The current situation with COVID-19, an acute respiratory disease caused by the SARS-CoV-2 coronavirus, has brought into clear view the need for an effective, scientifically well-founded model of communication in the systems of specialized informing of the public and ensuring people's information security.

In the scholarly environment, research on people's information security is conducted in several interrelated areas, including the following: journalism, communication science, philosophy, sociology, psychology, history, pedagogy, jurisprudence, and the security sciences.

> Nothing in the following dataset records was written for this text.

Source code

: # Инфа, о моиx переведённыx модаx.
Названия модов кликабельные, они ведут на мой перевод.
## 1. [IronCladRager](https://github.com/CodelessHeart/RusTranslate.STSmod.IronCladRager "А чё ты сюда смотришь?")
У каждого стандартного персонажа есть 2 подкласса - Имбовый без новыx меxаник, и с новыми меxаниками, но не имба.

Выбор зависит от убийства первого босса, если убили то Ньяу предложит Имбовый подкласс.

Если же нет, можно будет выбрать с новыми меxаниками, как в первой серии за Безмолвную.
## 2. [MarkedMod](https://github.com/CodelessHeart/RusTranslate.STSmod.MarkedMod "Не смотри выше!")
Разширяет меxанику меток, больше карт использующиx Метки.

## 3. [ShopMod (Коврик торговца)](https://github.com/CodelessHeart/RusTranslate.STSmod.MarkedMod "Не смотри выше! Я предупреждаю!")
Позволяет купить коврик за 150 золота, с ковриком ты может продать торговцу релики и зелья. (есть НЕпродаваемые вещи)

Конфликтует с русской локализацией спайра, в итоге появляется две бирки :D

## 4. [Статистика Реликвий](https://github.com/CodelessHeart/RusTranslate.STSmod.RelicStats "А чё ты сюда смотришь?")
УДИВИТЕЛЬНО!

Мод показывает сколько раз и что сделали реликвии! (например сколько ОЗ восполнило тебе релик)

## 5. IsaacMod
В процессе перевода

In different years, researchers have addressed the issue from several viewpoints, which are as follows: issues of the global information society (Bangemann, 1994; Bell, 1999; Castells, 2019; Drucker, 1969); laws governing the development of media and information technology in their projection on mass and individual consciousness (Blumer, 1980; Blumer, 1986; Kara-Murza, 2015; McLuhan, 1992; Mikhaylov, Skudalova, 2017); transformation of consciousness under the influence of information campaigns and impacts (Levitskaya, Fedorov, 2020; Pocheptsov, 2020; Saridakis, Tuninga, 2017; Volianska, 2020; Zharkov, Onischuk, 2015); general issues of information and media literacy in the context of the development of systems and critical thinking skills (Lebid, Shevchenko, 2020b); issues of people's information security (Zolotar, 2018).

Over the years, researchers exploring databases and databanks, information flows, and structural elements in information dissemination have come to understand that the information space is an environment where there takes place the production and circulation of information and interaction as part of joint activity. That is, it can be viewed as an aggregate of information, information infrastructure, entities engaged in the production, collection, storage, dissemination, and use of information, and territory across which information is disseminated, i.e. a collection of information resources.

Today's realities relating to the pandemic have spurred extensive research on the information and media component of our understanding of global and national focuses in fighting against the coronavirus and combating manipulations associated with it (Alemayehu, 2020; Anumudu, Ibrahim, 2020; Cifuentes-Faura, 2020; Sarfo, Ansah, 2020).

At the same time, it is to be noted that issues of information security and security within the information environment tend to be a concern mainly among lawyers, economists, and IT specialists. The primary focus is on the security of the state, companies, and organizations. There is keen interest in issues of protection of information in the cyberspace, with the focus on the latter being so substantial that some have substituted the latter for the general concept of 'information space'. Research is also conducted into issues of creation and dissemination of source and derived information, regulatory-legal support for the operation of the information sphere, religion and religiousness in the present-day information space, etc.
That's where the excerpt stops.